- **EXERCISE DESCRIPTION**: Determine how many lines in the listing hold "isabellebody" and give only that number.

- **RAW DATA**:
========================================================================
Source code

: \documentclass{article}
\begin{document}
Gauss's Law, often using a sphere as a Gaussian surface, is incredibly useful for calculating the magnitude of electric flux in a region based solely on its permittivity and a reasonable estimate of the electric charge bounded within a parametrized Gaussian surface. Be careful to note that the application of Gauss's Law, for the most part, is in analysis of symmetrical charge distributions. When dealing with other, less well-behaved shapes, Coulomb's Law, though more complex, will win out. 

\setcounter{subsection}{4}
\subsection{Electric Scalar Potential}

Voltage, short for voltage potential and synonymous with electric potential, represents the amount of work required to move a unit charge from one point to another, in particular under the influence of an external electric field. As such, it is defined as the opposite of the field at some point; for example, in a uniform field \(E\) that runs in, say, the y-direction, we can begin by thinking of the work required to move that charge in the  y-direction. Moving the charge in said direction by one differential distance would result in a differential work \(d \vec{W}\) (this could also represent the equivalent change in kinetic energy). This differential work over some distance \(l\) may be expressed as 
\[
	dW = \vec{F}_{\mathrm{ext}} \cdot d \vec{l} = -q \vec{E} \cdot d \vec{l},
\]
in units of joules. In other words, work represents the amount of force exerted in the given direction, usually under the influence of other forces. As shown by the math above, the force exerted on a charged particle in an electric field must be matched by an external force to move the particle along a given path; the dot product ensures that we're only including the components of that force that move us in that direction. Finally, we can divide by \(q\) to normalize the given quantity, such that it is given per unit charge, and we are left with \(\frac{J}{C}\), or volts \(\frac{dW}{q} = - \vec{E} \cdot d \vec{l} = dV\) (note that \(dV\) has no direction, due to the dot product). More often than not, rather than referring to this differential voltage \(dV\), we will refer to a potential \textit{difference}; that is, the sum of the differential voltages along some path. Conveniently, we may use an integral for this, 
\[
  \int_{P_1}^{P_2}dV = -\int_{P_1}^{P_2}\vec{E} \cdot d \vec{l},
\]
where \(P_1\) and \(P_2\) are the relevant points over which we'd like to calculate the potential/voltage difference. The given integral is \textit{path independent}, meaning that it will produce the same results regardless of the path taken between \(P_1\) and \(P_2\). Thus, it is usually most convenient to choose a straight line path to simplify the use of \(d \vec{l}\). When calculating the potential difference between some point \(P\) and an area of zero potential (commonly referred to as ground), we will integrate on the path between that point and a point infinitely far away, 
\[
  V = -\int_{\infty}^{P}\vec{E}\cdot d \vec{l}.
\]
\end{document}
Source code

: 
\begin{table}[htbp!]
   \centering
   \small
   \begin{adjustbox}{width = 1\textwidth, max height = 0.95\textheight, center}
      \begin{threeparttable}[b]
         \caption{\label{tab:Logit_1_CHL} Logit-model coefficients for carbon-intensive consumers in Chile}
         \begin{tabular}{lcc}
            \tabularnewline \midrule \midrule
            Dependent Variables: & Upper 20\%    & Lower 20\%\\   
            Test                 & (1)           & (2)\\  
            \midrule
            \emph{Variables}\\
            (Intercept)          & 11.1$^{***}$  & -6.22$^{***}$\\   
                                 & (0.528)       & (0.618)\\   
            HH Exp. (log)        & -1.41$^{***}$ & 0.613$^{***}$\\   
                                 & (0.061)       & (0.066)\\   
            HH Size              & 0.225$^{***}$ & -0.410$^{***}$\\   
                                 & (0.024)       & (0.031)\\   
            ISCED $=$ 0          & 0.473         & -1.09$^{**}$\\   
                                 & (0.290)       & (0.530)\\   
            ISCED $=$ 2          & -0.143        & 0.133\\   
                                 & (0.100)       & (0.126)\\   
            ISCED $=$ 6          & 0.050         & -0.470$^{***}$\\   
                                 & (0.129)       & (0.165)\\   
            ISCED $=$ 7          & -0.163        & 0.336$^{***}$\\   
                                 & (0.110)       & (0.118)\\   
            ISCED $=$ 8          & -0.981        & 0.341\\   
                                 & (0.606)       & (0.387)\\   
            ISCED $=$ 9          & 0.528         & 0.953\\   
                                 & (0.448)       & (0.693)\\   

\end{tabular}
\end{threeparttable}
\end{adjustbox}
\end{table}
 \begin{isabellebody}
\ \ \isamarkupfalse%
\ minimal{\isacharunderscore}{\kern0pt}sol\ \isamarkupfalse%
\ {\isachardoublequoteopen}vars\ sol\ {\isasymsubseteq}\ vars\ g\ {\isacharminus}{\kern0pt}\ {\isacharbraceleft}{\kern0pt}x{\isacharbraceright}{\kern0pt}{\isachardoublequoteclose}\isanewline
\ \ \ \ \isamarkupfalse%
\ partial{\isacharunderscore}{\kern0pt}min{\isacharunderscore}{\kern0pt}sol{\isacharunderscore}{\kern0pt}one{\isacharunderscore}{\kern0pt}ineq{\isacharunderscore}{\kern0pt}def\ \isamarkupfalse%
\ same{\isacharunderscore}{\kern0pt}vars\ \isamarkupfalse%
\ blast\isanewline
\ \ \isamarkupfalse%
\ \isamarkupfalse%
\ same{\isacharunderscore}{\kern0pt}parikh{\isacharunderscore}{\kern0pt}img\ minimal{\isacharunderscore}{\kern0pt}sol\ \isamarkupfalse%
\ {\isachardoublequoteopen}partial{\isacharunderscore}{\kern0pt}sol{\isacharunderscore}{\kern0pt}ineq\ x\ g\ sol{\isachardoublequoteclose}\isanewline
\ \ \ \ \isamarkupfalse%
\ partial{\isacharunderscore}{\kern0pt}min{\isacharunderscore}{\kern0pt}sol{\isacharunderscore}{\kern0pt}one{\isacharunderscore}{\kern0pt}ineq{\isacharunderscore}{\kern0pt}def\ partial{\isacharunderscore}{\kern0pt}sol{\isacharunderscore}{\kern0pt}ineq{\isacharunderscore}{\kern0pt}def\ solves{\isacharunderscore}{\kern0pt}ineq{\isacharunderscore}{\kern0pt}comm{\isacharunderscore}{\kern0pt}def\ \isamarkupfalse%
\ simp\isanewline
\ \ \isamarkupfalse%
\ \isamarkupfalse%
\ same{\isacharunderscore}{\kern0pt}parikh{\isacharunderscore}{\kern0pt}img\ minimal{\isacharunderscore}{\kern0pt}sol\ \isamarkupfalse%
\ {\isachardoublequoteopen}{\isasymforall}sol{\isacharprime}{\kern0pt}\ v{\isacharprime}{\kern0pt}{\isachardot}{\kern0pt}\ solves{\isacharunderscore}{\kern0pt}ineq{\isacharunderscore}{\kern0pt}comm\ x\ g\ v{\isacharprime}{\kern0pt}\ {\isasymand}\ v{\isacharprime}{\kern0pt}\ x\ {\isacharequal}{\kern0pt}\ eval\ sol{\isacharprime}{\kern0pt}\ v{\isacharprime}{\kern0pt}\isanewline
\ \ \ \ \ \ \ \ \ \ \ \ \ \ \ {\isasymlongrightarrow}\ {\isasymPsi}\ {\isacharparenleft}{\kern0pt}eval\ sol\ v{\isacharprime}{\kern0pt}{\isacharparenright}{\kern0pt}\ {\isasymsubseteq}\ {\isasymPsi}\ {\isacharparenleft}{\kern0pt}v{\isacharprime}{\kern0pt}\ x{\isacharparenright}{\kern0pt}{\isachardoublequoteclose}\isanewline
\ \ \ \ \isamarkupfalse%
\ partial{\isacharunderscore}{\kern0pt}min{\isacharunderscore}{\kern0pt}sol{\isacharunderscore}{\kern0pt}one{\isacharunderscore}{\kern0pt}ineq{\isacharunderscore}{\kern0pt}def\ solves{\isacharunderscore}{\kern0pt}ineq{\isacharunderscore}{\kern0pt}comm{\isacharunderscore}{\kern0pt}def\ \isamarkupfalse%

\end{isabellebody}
========================================================================
- **ANSWER SECTION**: 2